Abstract

Environmental consultants and analytical laboratories are increasingly realizing the importance of analytical method selection and validation for the reliable measurement of soil contamination. Aromatic hydrocarbons (BTEX) is one class of environmentally significant soil contamination for which testing is required by regulatory authorities in most industrialized countries. Unfortunately, in most guidelines there is a lack of direction for the selection of a testing method for BTEX and, in practice, any one of a variety of methods may be employed. The fact that these may not all yield comparable results is a source of much frustration in the industry and there is a paucity of published research into this problem. In a number of carefully controlled experiments, the method dependency of measured BTEX levels in contaminated soil samples has been investigated.
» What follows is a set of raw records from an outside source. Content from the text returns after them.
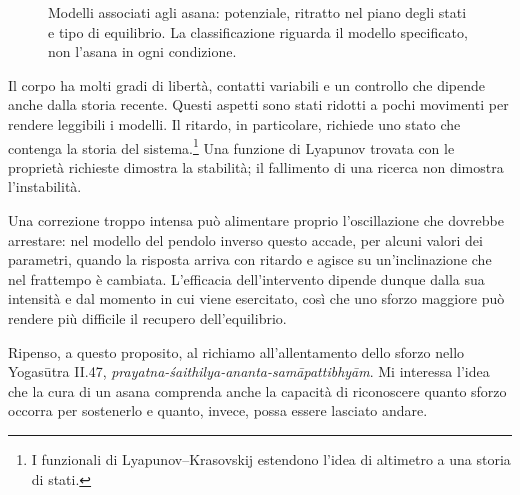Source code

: \documentclass[11pt]{article}
\newcommand{\pittUrdhva}[1][]{%
  \begin{scope}[#1]
    \draw[corpo] (-0.14,0) -- (0.02,0);
    \draw[corpo] (0,0) -- (0.10,0.78);
    \draw[corpo] (0.10,0.78) .. controls (0.30,1.10) and (0.62,1.16) .. (0.86,1.02);
    \draw[corpo] (0.86,1.02) -- (1.22,0.58) -- (1.26,0) -- (1.48,0);
    \fill[testa] (0.24,0.55) circle (0.14);
  \end{scope}}
\begin{document}
\begin{figure}[htbp]
{%
}
\caption{Modelli associati agli asana: potenziale, ritratto nel piano degli stati e tipo di equilibrio. La classificazione riguarda il modello specificato, non l’asana in ogni condizione.}
\label{fig:riepilogo}
\end{figure}

Il corpo ha molti gradi di libertà, contatti variabili e un controllo che dipende anche dalla storia recente. Questi aspetti sono stati ridotti a pochi movimenti per rendere leggibili i modelli. Il ritardo, in particolare, richiede uno stato che contenga la storia del sistema.\footnote{I funzionali di Lyapunov--Krasovskij estendono l'idea di altimetro a una storia di stati.} Una funzione di Lyapunov trovata con le proprietà richieste dimostra la stabilità; il fallimento di una ricerca non dimostra l'instabilità.

Una correzione troppo intensa può alimentare proprio l'oscillazione che dovrebbe arrestare: nel modello del pendolo inverso questo accade, per alcuni valori dei parametri, quando la risposta arriva con ritardo e agisce su un'inclinazione che nel frattempo è cambiata. L'efficacia dell'intervento dipende dunque dalla sua intensità e dal momento in cui viene esercitato, così che uno sforzo maggiore può rendere più difficile il recupero dell'equilibrio.

Ripenso, a questo proposito, al richiamo all'allentamento dello sforzo nello Yogasūtra II.47, \emph{prayatna-śaithilya-ananta-samāpattibhyām}. Mi interessa l'idea che la cura di un asana comprenda anche la capacità di riconoscere quanto sforzo occorra per sostenerlo e quanto, invece, possa essere lasciato andare.
\end{document}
Three commonly employed methods, namely, (methanol extraction) purge-and-trap/gas chromatography with mass selective detection (P&T/GCMSD), headspace/GCMSD and dichloromethane (DCM) extraction/gas chromatography with flame ionization detection (GCFID) have been compared in the analysis of 109 gasoline-contaminated soil samples collected from station sites in Melbourne, Australia. Measurable BTEX concentrations were recorded in 92% of the samples using P&T/GCMSD, 59% using DCM/GCFID, and 40% using headspace/GCMSD. Correspondingly, the magnitudes of the recovered concentrations were significantly higher by P&T/GCMSD than by DCM/GCFID, which in turn were significantly higher than the magnitudes determined by headspace/GCMSD. These trends are evident for both clay and sandy soils. These studies clearly demonstrate that, for the three commonly employed methods described, measured BTEX levels are extraction and analytical method dependent in at least two different soil types.